Poi è donna, Emma, e come tale sente di dover sopportare tutte le mancanze del marito. Lui è un drogato, eppure finge di non esserlo più. Cerca d’essere granitico, risulta friabile. Vorrebbe dolcezza, sputa accuse. La verità è concetto soggettivo, così Emma lo declina a seconda del bisogno: crede d’essere superficie riflettente, braccio di sostegno per Luca. Invece è solo l’ennesima violenza sottotesto.

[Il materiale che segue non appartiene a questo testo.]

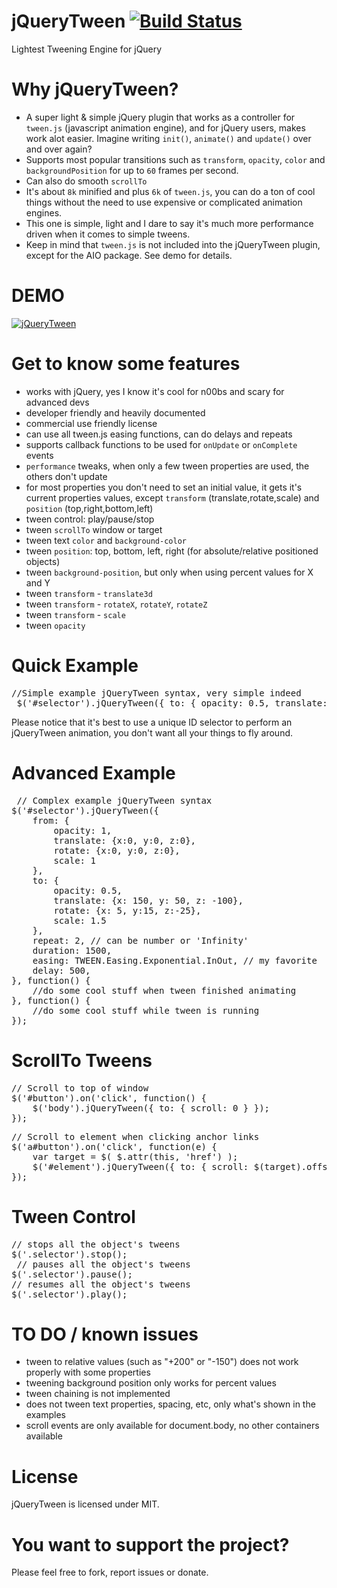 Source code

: jQueryTween [![Build Status](https://travis-ci.org/thednp/jQueryTween.svg)](https://travis-ci.org/thednp/jQueryTween)
======
Lightest Tweening Engine for jQuery

Why jQueryTween?
======
* A super light &amp; simple jQuery plugin that works as a controller for <code>tween.js</code> (javascript animation engine), and for jQuery users, makes work alot easier. Imagine writing <code>init()</code>, <code>animate()</code> and <code>update()</code> over and over again?
* Supports most popular transitions such as <code>transform</code>, <code>opacity</code>, <code>color</code> and <code>backgroundPosition</code> for up to <code>60</code> frames per second.
* Can also do smooth <code>scrollTo</code>
* It's about <code>8k</code> minified and plus <code>6k</code> of <code>tween.js</code>, you can do a ton of cool things without the need to use expensive or complicated animation engines.
* This one is simple, light and I dare to say it's much more performance driven when it comes to simple tweens. 
* Keep in mind that <code>tween.js</code> is not included into the jQueryTween plugin, except for the AIO package. See demo for details.

DEMO
======
<a href="http://thednp.github.io/jQueryTween/"><img src="http://thednp.github.io/jQueryTween/assets/img/jQueryTween.png" alt="jQueryTween"></a>


Get to know some features
======
* works with jQuery, yes I know it's cool for n00bs and scary for advanced devs
* developer friendly and heavily documented
* commercial use friendly license
* can use all tween.js easing functions, can do delays and repeats
* supports callback functions to be used for <code>onUpdate</code> or <code>onComplete</code> events
* <code>performance</code> tweaks, when only a few tween properties are used, the others don't update
* for most properties you don't need to set an initial value, it gets it's current properties values, except <code>transform</code> (translate,rotate,scale) and <code>position</code> (top,right,bottom,left)
* tween control: play/pause/stop
* tween <code>scrollTo</code> window or target
* tween text <code>color</code> and <code>background-color</code>
* tween <code>position</code>: top, bottom, left, right (for absolute/relative positioned objects)
* tween <code>background-position</code>, but only when using percent values for X and Y
* tween <code>transform</code> - <code>translate3d</code>
* tween <code>transform</code> - <code>rotateX</code>, <code>rotateY</code>, <code>rotateZ</code>
* tween <code>transform</code> - <code>scale</code>
* tween <code>opacity</code>
 
 
Quick Example 
======
<pre>//Simple example jQueryTween syntax, very simple indeed
 $('#selector').jQueryTween({ to: { opacity: 0.5, translate: {y: 50} }, duration: 700 });
</pre>
 
Please notice that it's best to use a unique ID selector to perform an jQueryTween animation,
you don't want all your things to fly around.
 
Advanced Example
======
<pre> // Complex example jQueryTween syntax 
$('#selector').jQueryTween({
	from: {
		opacity: 1,
		translate: {x:0, y:0, z:0},
		rotate: {x:0, y:0, z:0},
		scale: 1
	}, 
	to: {
		opacity: 0.5, 
		translate: {x: 150, y: 50, z: -100}, 
		rotate: {x: 5, y:15, z:-25},
		scale: 1.5
	}, 
	repeat: 2, // can be number or 'Infinity'
	duration: 1500,
	easing: TWEEN.Easing.Exponential.InOut, // my favorite
	delay: 500,
}, function() {
	//do some cool stuff when tween finished animating
}, function() {
	//do some cool stuff while tween is running 
});
</pre>


ScrollTo Tweens
======
<pre>// Scroll to top of window
$('#button').on('click', function() {
	$('body').jQueryTween({ to: { scroll: 0 } });
});
</pre>

<pre>// Scroll to element when clicking anchor links
$('a#button').on('click', function(e) {
	var target = $( $.attr(this, 'href') );
	$('#element').jQueryTween({ to: { scroll: $(target).offset().top } });
});
</pre>


Tween Control
======
<pre>// stops all the object's tweens
$('.selector').stop();
 // pauses all the object's tweens 
$('.selector').pause();
// resumes all the object's tweens
$('.selector').play(); 
</pre>


TO DO / known issues
======
* tween to relative values (such as "+200" or "-150") does not work properly with some properties
* tweening background position only works for percent values
* tween chaining is not implemented
* does not tween text properties, spacing, etc, only what's shown in the examples
* scroll events are only available for document.body, no other containers available

License
======
jQueryTween is licensed under MIT.

You want to support the project?
======
Please feel free to fork, report issues or donate.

La lingua continua a battere dietro i denti, viene da chiedersi come una donna si ponga davanti alla debolezza amputante del marito. Quanto è spessa la linea che divide l’altruismo, l’amore dall’egotico bisogno di sopraffare, sentirsi migliori? Quanto si è sempre davvero soli? Amare quello che non si comprende è sul serio la più alta e onesta forma d’amore?
Emma cambia idea, nel corso del romanzo, combatte contro di sé e le proprie voragini, prova a riempire i vuoti con altro, con distrazioni, ricordi, un amante interinale. Ma per colmare una mancanza serve inserirvi ciò che l’ha prodotta: così fa lei, tentando di cucirsi addosso i rimasugli di un matrimonio.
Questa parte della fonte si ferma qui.